# [Source data]
*** Begin section ***

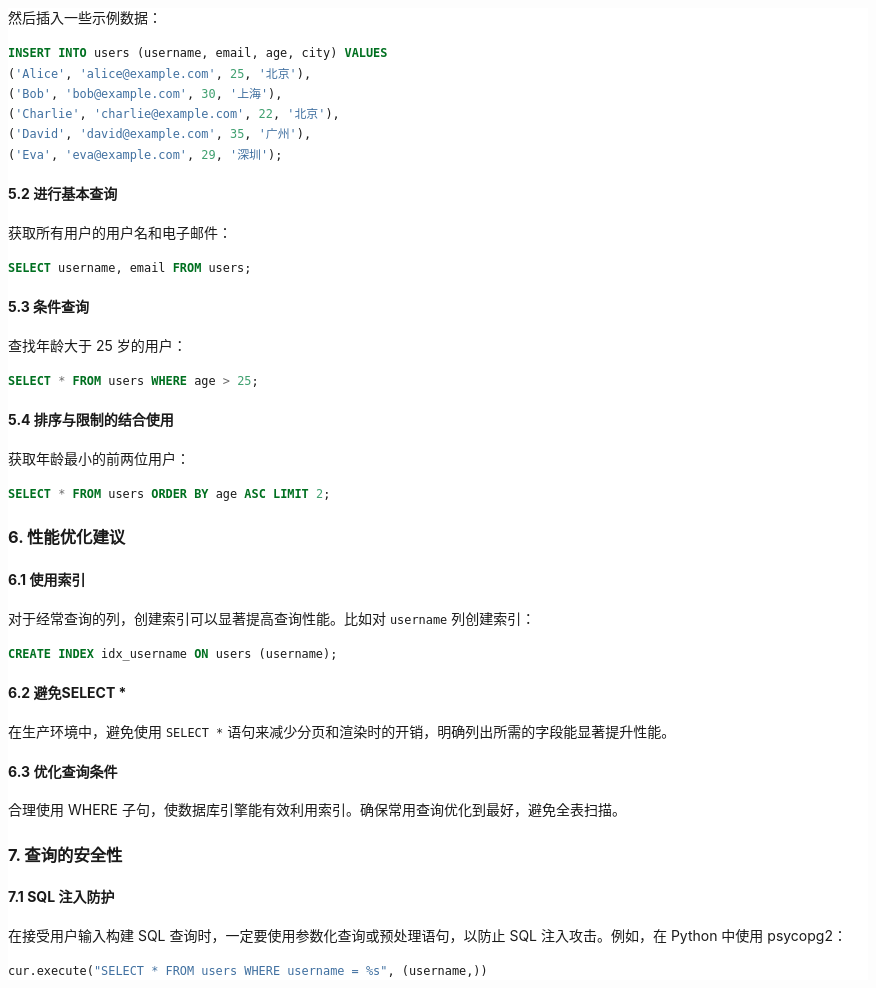 然后插入一些示例数据：

```sql
INSERT INTO users (username, email, age, city) VALUES
('Alice', 'alice@example.com', 25, '北京'),
('Bob', 'bob@example.com', 30, '上海'),
('Charlie', 'charlie@example.com', 22, '北京'),
('David', 'david@example.com', 35, '广州'),
('Eva', 'eva@example.com', 29, '深圳');
```

#### 5.2 进行基本查询
获取所有用户的用户名和电子邮件：

```sql
SELECT username, email FROM users;
```

#### 5.3 条件查询
查找年龄大于 25 岁的用户：

```sql
SELECT * FROM users WHERE age > 25;
```

#### 5.4 排序与限制的结合使用
获取年龄最小的前两位用户：

```sql
SELECT * FROM users ORDER BY age ASC LIMIT 2;
```

### 6. 性能优化建议

#### 6.1 使用索引
对于经常查询的列，创建索引可以显著提高查询性能。比如对 `username` 列创建索引：

```sql
CREATE INDEX idx_username ON users (username);
```

#### 6.2 避免SELECT *
在生产环境中，避免使用 `SELECT *` 语句来减少分页和渲染时的开销，明确列出所需的字段能显著提升性能。

#### 6.3 优化查询条件
合理使用 WHERE 子句，使数据库引擎能有效利用索引。确保常用查询优化到最好，避免全表扫描。

### 7. 查询的安全性

#### 7.1 SQL 注入防护
在接受用户输入构建 SQL 查询时，一定要使用参数化查询或预处理语句，以防止 SQL 注入攻击。例如，在 Python 中使用 psycopg2：

```python
cur.execute("SELECT * FROM users WHERE username = %s", (username,))
```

*** End section ***

# [What is being asked]
Skip the pictures. Restate exactly the lines from the start of the entries through the line containing "#### 6.3 优化查询条件", both ends included.

# [Response to the task]
 然后插入一些示例数据：

```sql
INSERT INTO users (username, email, age, city) VALUES
('Alice', 'alice@example.com', 25, '北京'),
('Bob', 'bob@example.com', 30, '上海'),
('Charlie', 'charlie@example.com', 22, '北京'),
('David', 'david@example.com', 35, '广州'),
('Eva', 'eva@example.com', 29, '深圳');
```

#### 5.2 进行基本查询
获取所有用户的用户名和电子邮件：

```sql
SELECT username, email FROM users;
```

#### 5.3 条件查询
查找年龄大于 25 岁的用户：

```sql
SELECT * FROM users WHERE age > 25;
```

#### 5.4 排序与限制的结合使用
获取年龄最小的前两位用户：

```sql
SELECT * FROM users ORDER BY age ASC LIMIT 2;
```

### 6. 性能优化建议

#### 6.1 使用索引
对于经常查询的列，创建索引可以显著提高查询性能。比如对 `username` 列创建索引：

```sql
CREATE INDEX idx_username ON users (username);
```

#### 6.2 避免SELECT *
在生产环境中，避免使用 `SELECT *` 语句来减少分页和渲染时的开销，明确列出所需的字段能显著提升性能。

#### 6.3 优化查询条件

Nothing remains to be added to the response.